::: Supplied data :::

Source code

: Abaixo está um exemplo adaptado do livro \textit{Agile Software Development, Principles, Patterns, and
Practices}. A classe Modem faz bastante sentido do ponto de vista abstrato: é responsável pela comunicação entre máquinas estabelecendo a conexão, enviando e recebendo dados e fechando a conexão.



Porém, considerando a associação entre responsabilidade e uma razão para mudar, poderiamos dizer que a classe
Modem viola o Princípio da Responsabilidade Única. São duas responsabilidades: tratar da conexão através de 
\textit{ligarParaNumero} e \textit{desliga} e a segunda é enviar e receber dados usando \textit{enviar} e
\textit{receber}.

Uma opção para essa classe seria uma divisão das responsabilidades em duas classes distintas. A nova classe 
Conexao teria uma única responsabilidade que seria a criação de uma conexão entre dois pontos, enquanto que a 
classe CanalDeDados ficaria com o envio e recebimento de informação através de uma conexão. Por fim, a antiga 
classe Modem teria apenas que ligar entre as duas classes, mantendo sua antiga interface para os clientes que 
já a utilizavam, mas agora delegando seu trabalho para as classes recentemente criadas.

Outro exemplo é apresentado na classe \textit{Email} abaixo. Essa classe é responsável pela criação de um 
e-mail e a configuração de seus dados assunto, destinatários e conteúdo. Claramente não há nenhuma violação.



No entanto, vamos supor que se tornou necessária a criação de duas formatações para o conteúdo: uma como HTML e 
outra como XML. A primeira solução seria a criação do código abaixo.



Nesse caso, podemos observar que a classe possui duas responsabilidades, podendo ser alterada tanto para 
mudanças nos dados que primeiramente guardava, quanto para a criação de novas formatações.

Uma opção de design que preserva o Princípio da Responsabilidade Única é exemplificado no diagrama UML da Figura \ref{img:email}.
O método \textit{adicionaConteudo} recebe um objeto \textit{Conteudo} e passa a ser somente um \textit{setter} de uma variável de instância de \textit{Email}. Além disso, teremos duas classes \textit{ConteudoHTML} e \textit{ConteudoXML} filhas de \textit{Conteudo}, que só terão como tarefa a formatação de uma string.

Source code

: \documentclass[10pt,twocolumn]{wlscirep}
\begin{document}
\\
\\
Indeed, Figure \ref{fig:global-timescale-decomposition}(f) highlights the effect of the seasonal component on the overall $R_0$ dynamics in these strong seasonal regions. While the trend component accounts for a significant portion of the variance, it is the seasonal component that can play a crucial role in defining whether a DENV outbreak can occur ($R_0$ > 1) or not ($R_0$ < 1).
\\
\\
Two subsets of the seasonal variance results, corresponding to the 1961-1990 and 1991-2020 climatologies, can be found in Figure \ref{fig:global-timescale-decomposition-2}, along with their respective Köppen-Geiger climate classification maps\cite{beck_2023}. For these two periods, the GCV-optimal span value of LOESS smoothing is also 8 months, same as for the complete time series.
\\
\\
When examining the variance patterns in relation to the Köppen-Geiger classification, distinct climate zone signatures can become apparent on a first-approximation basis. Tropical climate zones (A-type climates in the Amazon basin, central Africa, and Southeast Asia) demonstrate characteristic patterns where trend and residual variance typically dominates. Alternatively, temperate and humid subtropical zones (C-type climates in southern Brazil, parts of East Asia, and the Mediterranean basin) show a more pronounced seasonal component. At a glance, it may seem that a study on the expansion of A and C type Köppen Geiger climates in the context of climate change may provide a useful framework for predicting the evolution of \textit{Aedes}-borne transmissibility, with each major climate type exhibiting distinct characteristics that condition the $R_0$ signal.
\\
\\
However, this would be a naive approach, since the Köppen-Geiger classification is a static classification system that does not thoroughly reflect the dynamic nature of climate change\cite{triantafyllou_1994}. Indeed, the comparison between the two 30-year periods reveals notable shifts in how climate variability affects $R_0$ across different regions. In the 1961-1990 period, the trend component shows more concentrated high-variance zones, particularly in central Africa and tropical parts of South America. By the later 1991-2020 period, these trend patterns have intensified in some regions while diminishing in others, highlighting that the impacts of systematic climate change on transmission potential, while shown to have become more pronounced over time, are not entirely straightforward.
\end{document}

:::

= Task goal =
Write out the records exactly, starting at the first line and stopping after the line that contains "Uma opção de".

= Answer to this exercise =
Source code

: Abaixo está um exemplo adaptado do livro \textit{Agile Software Development, Principles, Patterns, and
Practices}. A classe Modem faz bastante sentido do ponto de vista abstrato: é responsável pela comunicação entre máquinas estabelecendo a conexão, enviando e recebendo dados e fechando a conexão.



Porém, considerando a associação entre responsabilidade e uma razão para mudar, poderiamos dizer que a classe
Modem viola o Princípio da Responsabilidade Única. São duas responsabilidades: tratar da conexão através de 
\textit{ligarParaNumero} e \textit{desliga} e a segunda é enviar e receber dados usando \textit{enviar} e
\textit{receber}.

Uma opção para essa classe seria uma divisão das responsabilidades em duas classes distintas. A nova classe 
Conexao teria uma única responsabilidade que seria a criação de uma conexão entre dois pontos, enquanto que a 
classe CanalDeDados ficaria com o envio e recebimento de informação através de uma conexão. Por fim, a antiga 
classe Modem teria apenas que ligar entre as duas classes, mantendo sua antiga interface para os clientes que 
já a utilizavam, mas agora delegando seu trabalho para as classes recentemente criadas.

Outro exemplo é apresentado na classe \textit{Email} abaixo. Essa classe é responsável pela criação de um 
e-mail e a configuração de seus dados assunto, destinatários e conteúdo. Claramente não há nenhuma violação.



No entanto, vamos supor que se tornou necessária a criação de duas formatações para o conteúdo: uma como HTML e 
outra como XML. A primeira solução seria a criação do código abaixo.



Nesse caso, podemos observar que a classe possui duas responsabilidades, podendo ser alterada tanto para 
mudanças nos dados que primeiramente guardava, quanto para a criação de novas formatações.

Uma opção de design que preserva o Princípio da Responsabilidade Única é exemplificado no diagrama UML da Figura \ref{img:email}.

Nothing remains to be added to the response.